8. A vesicle comprising one or more polypeptide defined in claim 1.

9. The vesicle according to claim 8, wherein the vesicle is derived from the membrane of a cell, for example, a Gram positive bacteria membrane vesicle or a Gram negative bacteria outer membrane vesicle (OMV).

10. A binding moiety capable of specifically binding to one or more polypeptide defined in claim 1.

11. A pharmaceutical composition comprising a polypeptide defined in claim 1, a nucleic acid molecule defined in claim 4, a vector as defined in claim 5, a host cell as defined in claim 6, a vesicle as defined in claim 8 and/or a binding moiety as defined in claim 10.

12. A kit comprising or consisting of a polypeptide defined in claim 1, a nucleic acid molecule defined in claim 4, a vector as defined in claim 5, a host cell as defined in claim 6, a vesicle as defined in claim 8, a binding moiety as defined in claim 10 and/or a pharmaceutical composition as defined in claim 11; and (optionally) instructions for use.

13. A polypeptide defined in claim 1, a nucleic acid molecule defined in claim 4, a vector as defined in claim 5, a host cell as defined in claim 6, a vesicle as defined in claim 8, a binding moiety as defined in claim 10 and/or a pharmaceutical composition as defined in claim 11, for use in medicine.
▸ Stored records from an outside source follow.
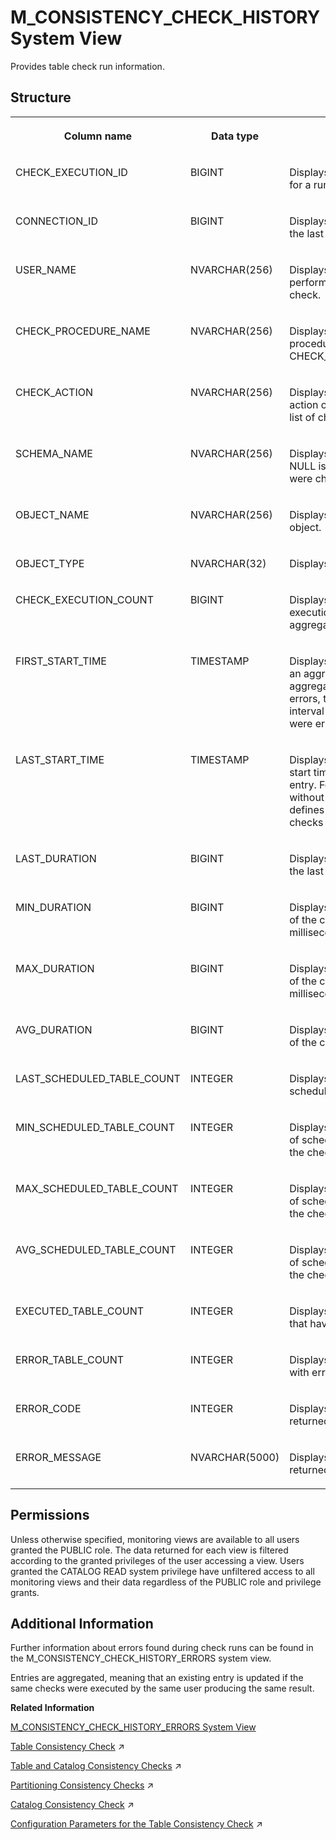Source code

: <!-- loio1f696b9f9df34f268c0c996e73421363 -->

# M\_CONSISTENCY\_CHECK\_HISTORY System View

Provides table check run information.



## Structure


<table>
<tr>
<th valign="top">

Column name

</th>
<th valign="top">

Data type

</th>
<th valign="top">

Description

</th>
</tr>
<tr>
<td valign="top">

CHECK\_EXECUTION\_ID

</td>
<td valign="top">

BIGINT

</td>
<td valign="top">

Displays the unique identifier for a run.

</td>
</tr>
<tr>
<td valign="top">

CONNECTION\_ID

</td>
<td valign="top">

BIGINT

</td>
<td valign="top">

Displays the connection ID of the last check execution.

</td>
</tr>
<tr>
<td valign="top">

USER\_NAME

</td>
<td valign="top">

NVARCHAR\(256\)

</td>
<td valign="top">

Displays the ID of the user performing the consistency check.

</td>
</tr>
<tr>
<td valign="top">

CHECK\_PROCEDURE\_NAME

</td>
<td valign="top">

NVARCHAR\(256\)

</td>
<td valign="top">

Displays the name of the check procedure, for example CHECK\_TABLE\_CONSISTENCY.

</td>
</tr>
<tr>
<td valign="top">

CHECK\_ACTION

</td>
<td valign="top">

NVARCHAR\(256\)

</td>
<td valign="top">

Displays the single check action or a comma-separated list of check actions.

</td>
</tr>
<tr>
<td valign="top">

SCHEMA\_NAME

</td>
<td valign="top">

NVARCHAR\(256\)

</td>
<td valign="top">

Displays the schema name. NULL is used if all schemas were checked.

</td>
</tr>
<tr>
<td valign="top">

OBJECT\_NAME

</td>
<td valign="top">

NVARCHAR\(256\)

</td>
<td valign="top">

Displays the name of the object.

</td>
</tr>
<tr>
<td valign="top">

OBJECT\_TYPE

</td>
<td valign="top">

NVARCHAR\(32\)

</td>
<td valign="top">

Displays the type of the object.

</td>
</tr>
<tr>
<td valign="top">

CHECK\_EXECUTION\_COUNT

</td>
<td valign="top">

BIGINT

</td>
<td valign="top">

Displays the number of executions related to the aggregated entry.

</td>
</tr>
<tr>
<td valign="top">

FIRST\_START\_TIME

</td>
<td valign="top">

TIMESTAMP

</td>
<td valign="top">

Displays the first start time of an aggregated entry. For an aggregated entry without any errors, this value defines the interval in which all checks were error-free.

</td>
</tr>
<tr>
<td valign="top">

LAST\_START\_TIME

</td>
<td valign="top">

TIMESTAMP

</td>
<td valign="top">

Displays the last invocation start time of an aggregated entry. For an aggregated entry without any errors, this value defines the interval in which all checks were error-free.

</td>
</tr>
<tr>
<td valign="top">

LAST\_DURATION

</td>
<td valign="top">

BIGINT

</td>
<td valign="top">

Displays the total duration of the last check in milliseconds.

</td>
</tr>
<tr>
<td valign="top">

MIN\_DURATION

</td>
<td valign="top">

BIGINT

</td>
<td valign="top">

Displays the minimum duration of the check runs in milliseconds.

</td>
</tr>
<tr>
<td valign="top">

MAX\_DURATION

</td>
<td valign="top">

BIGINT

</td>
<td valign="top">

Displays the maximum duration of the check runs in milliseconds.

</td>
</tr>
<tr>
<td valign="top">

AVG\_DURATION

</td>
<td valign="top">

BIGINT

</td>
<td valign="top">

Displays the average duration of the check runs milliseconds.

</td>
</tr>
<tr>
<td valign="top">

LAST\_SCHEDULED\_TABLE\_COUNT

</td>
<td valign="top">

INTEGER

</td>
<td valign="top">

Displays the number of tables scheduled for checking.

</td>
</tr>
<tr>
<td valign="top">

MIN\_SCHEDULED\_TABLE\_COUNT

</td>
<td valign="top">

INTEGER

</td>
<td valign="top">

Displays the minimum number of scheduled table counts for the checks runs.

</td>
</tr>
<tr>
<td valign="top">

MAX\_SCHEDULED\_TABLE\_COUNT

</td>
<td valign="top">

INTEGER

</td>
<td valign="top">

Displays the maximum number of scheduled table counts for the checks runs.

</td>
</tr>
<tr>
<td valign="top">

AVG\_SCHEDULED\_TABLE\_COUNT

</td>
<td valign="top">

INTEGER

</td>
<td valign="top">

Displays the average number of scheduled table counts for the checks runs.

</td>
</tr>
<tr>
<td valign="top">

EXECUTED\_TABLE\_COUNT

</td>
<td valign="top">

INTEGER

</td>
<td valign="top">

Displays the number of tables that have been checked.

</td>
</tr>
<tr>
<td valign="top">

ERROR\_TABLE\_COUNT

</td>
<td valign="top">

INTEGER

</td>
<td valign="top">

Displays the number of tables with errors.

</td>
</tr>
<tr>
<td valign="top">

ERROR\_CODE

</td>
<td valign="top">

INTEGER

</td>
<td valign="top">

Displays the error code returned by the check.

</td>
</tr>
<tr>
<td valign="top">

ERROR\_MESSAGE

</td>
<td valign="top">

NVARCHAR\(5000\)

</td>
<td valign="top">

Displays the error message returned by the check.

</td>
</tr>
</table>



<a name="loio1f696b9f9df34f268c0c996e73421363__section_npz_bw5_tbc"/>

## Permissions

Unless otherwise specified, monitoring views are available to all users granted the PUBLIC role. The data returned for each view is filtered according to the granted privileges of the user accessing a view. Users granted the CATALOG READ system privilege have unfiltered access to all monitoring views and their data regardless of the PUBLIC role and privilege grants.



<a name="loio1f696b9f9df34f268c0c996e73421363__section_hxj_pqh_cfb"/>

## Additional Information

Further information about errors found during check runs can be found in the M\_CONSISTENCY\_CHECK\_HISTORY\_ERRORS system view.

Entries are aggregated, meaning that an existing entry is updated if the same checks were executed by the same user producing the same result.

**Related Information**  


[M\_CONSISTENCY\_CHECK\_HISTORY\_ERRORS System View](m-consistency-check-history-errors-system-view-f08f029.md "Lists the errors that were found within a specified check run.")

[Table Consistency Check](https://help.sap.com/viewer/f9c5015e72e04fffa14d7d4f7267d897/2024_3_QRC/en-US/9357bf52c7324bee9567dca417ad9f8b.html "The table consistency check is a procedure available in the SAP HANA database that performs a range of consistency check actions on database tables. You can run it from the command line or scheduled it within the statistics service.") :arrow_upper_right:

[Table and Catalog Consistency Checks](https://help.sap.com/viewer/f9c5015e72e04fffa14d7d4f7267d897/2024_3_QRC/en-US/2584ec2e324d44529edc8221956359ea.html "Using stored procedures and commands available in the SAP HANA database, you can perform a range of consistency checks on the database catalog and on database tables.") :arrow_upper_right:

[Partitioning Consistency Checks](https://help.sap.com/viewer/f9c5015e72e04fffa14d7d4f7267d897/2024_3_QRC/en-US/7b1e7a1577cc4e05bb4c05b4189c5b2f.html "A number of table consistency checks are available to check the validity of partitioned tables.") :arrow_upper_right:

[Catalog Consistency Check](https://help.sap.com/viewer/f9c5015e72e04fffa14d7d4f7267d897/2024_3_QRC/en-US/9aed20fccc28455ea515c8c4eeceb7b3.html "The catalog consistency check can be run from the command line or be scheduled at the operating system level to perform a range of consistency check actions on the database catalog. The frequency with which you do this depends on your scenario.") :arrow_upper_right:

[Configuration Parameters for the Table Consistency Check](https://help.sap.com/viewer/f9c5015e72e04fffa14d7d4f7267d897/2024_3_QRC/en-US/49ff94736bb84e948321cb1e8cd1ca22.html "A set of configuration parameters in the indexserver.ini file is available to control the manual table consistency check.") :arrow_upper_right:

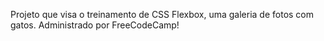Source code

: Projeto que visa o treinamento de CSS Flexbox, uma galeria de fotos com gatos. Administrado por FreeCodeCamp!
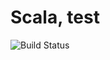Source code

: # Scala, test

![Build Status](https://travis-ci.org/cyber-dojo-languages/scala-test.svg?branch=master)
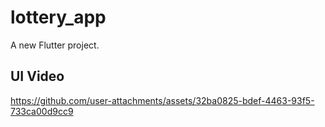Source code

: # lottery_app

A new Flutter project.

## UI Video
https://github.com/user-attachments/assets/32ba0825-bdef-4463-93f5-733ca00d9cc9
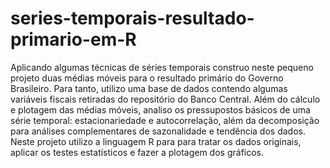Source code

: # series-temporais-resultado-primario-em-R
Aplicando algumas técnicas de séries temporais construo neste pequeno projeto duas médias móveis para o resultado primário do Governo Brasileiro. Para tanto, utilizo uma base de dados contendo algumas variáveis fiscais retiradas do repositório do Banco Central. Além do cálculo e plotagem das médias móveis, analiso os pressupostos básicos de uma série temporal: estacionariedade e autocorrelação, além da decomposição para análises complementares de sazonalidade e tendência dos dados. Neste projeto utilizo a linguagem R para para tratar os dados originais, aplicar os testes estatísticos e fazer a plotagem dos gráficos.
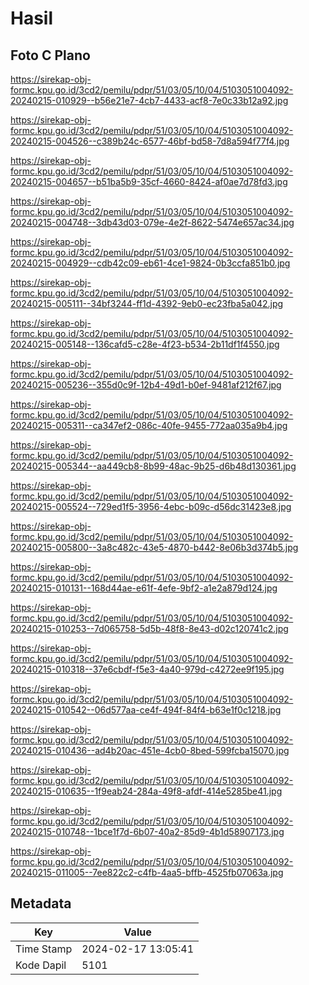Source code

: # Hasil

## Foto C Plano

https://sirekap-obj-formc.kpu.go.id/3cd2/pemilu/pdpr/51/03/05/10/04/5103051004092-20240215-010929--b56e21e7-4cb7-4433-acf8-7e0c33b12a92.jpg

https://sirekap-obj-formc.kpu.go.id/3cd2/pemilu/pdpr/51/03/05/10/04/5103051004092-20240215-004526--c389b24c-6577-46bf-bd58-7d8a594f77f4.jpg

https://sirekap-obj-formc.kpu.go.id/3cd2/pemilu/pdpr/51/03/05/10/04/5103051004092-20240215-004657--b51ba5b9-35cf-4660-8424-af0ae7d78fd3.jpg

https://sirekap-obj-formc.kpu.go.id/3cd2/pemilu/pdpr/51/03/05/10/04/5103051004092-20240215-004748--3db43d03-079e-4e2f-8622-5474e657ac34.jpg

https://sirekap-obj-formc.kpu.go.id/3cd2/pemilu/pdpr/51/03/05/10/04/5103051004092-20240215-004929--cdb42c09-eb61-4ce1-9824-0b3ccfa851b0.jpg

https://sirekap-obj-formc.kpu.go.id/3cd2/pemilu/pdpr/51/03/05/10/04/5103051004092-20240215-005111--34bf3244-ff1d-4392-9eb0-ec23fba5a042.jpg

https://sirekap-obj-formc.kpu.go.id/3cd2/pemilu/pdpr/51/03/05/10/04/5103051004092-20240215-005148--136cafd5-c28e-4f23-b534-2b11df1f4550.jpg

https://sirekap-obj-formc.kpu.go.id/3cd2/pemilu/pdpr/51/03/05/10/04/5103051004092-20240215-005236--355d0c9f-12b4-49d1-b0ef-9481af212f67.jpg

https://sirekap-obj-formc.kpu.go.id/3cd2/pemilu/pdpr/51/03/05/10/04/5103051004092-20240215-005311--ca347ef2-086c-40fe-9455-772aa035a9b4.jpg

https://sirekap-obj-formc.kpu.go.id/3cd2/pemilu/pdpr/51/03/05/10/04/5103051004092-20240215-005344--aa449cb8-8b99-48ac-9b25-d6b48d130361.jpg

https://sirekap-obj-formc.kpu.go.id/3cd2/pemilu/pdpr/51/03/05/10/04/5103051004092-20240215-005524--729ed1f5-3956-4ebc-b09c-d56dc31423e8.jpg

https://sirekap-obj-formc.kpu.go.id/3cd2/pemilu/pdpr/51/03/05/10/04/5103051004092-20240215-005800--3a8c482c-43e5-4870-b442-8e06b3d374b5.jpg

https://sirekap-obj-formc.kpu.go.id/3cd2/pemilu/pdpr/51/03/05/10/04/5103051004092-20240215-010131--168d44ae-e61f-4efe-9bf2-a1e2a879d124.jpg

https://sirekap-obj-formc.kpu.go.id/3cd2/pemilu/pdpr/51/03/05/10/04/5103051004092-20240215-010253--7d065758-5d5b-48f8-8e43-d02c120741c2.jpg

https://sirekap-obj-formc.kpu.go.id/3cd2/pemilu/pdpr/51/03/05/10/04/5103051004092-20240215-010318--37e6cbdf-f5e3-4a40-979d-c4272ee9f195.jpg

https://sirekap-obj-formc.kpu.go.id/3cd2/pemilu/pdpr/51/03/05/10/04/5103051004092-20240215-010542--06d577aa-ce4f-494f-84f4-b63e1f0c1218.jpg

https://sirekap-obj-formc.kpu.go.id/3cd2/pemilu/pdpr/51/03/05/10/04/5103051004092-20240215-010436--ad4b20ac-451e-4cb0-8bed-599fcba15070.jpg

https://sirekap-obj-formc.kpu.go.id/3cd2/pemilu/pdpr/51/03/05/10/04/5103051004092-20240215-010635--1f9eab24-284a-49f8-afdf-414e5285be41.jpg

https://sirekap-obj-formc.kpu.go.id/3cd2/pemilu/pdpr/51/03/05/10/04/5103051004092-20240215-010748--1bce1f7d-6b07-40a2-85d9-4b1d58907173.jpg

https://sirekap-obj-formc.kpu.go.id/3cd2/pemilu/pdpr/51/03/05/10/04/5103051004092-20240215-011005--7ee822c2-c4fb-4aa5-bffb-4525fb07063a.jpg


## Metadata

| Key        | Value               |
| ---------- | ------------------- |
| Time Stamp | 2024-02-17 13:05:41 |
| Kode Dapil | 5101                |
14. A polypeptide defined in claim 1, a nucleic acid molecule defined in claim 4, a vector as defined in claim 5, a host cell as defined in claim 6, a vesicle as defined in claim 8, a binding moiety as defined in claim 10 and/or a pharmaceutical composition as defined in claim 11, for use in preventing or treating bacterial infection and/or symptoms thereof.

15. The use of a nucleic acid molecule defined in claim 4, or a binding moiety as defined in claim 10, for detecting the presence of bacteria.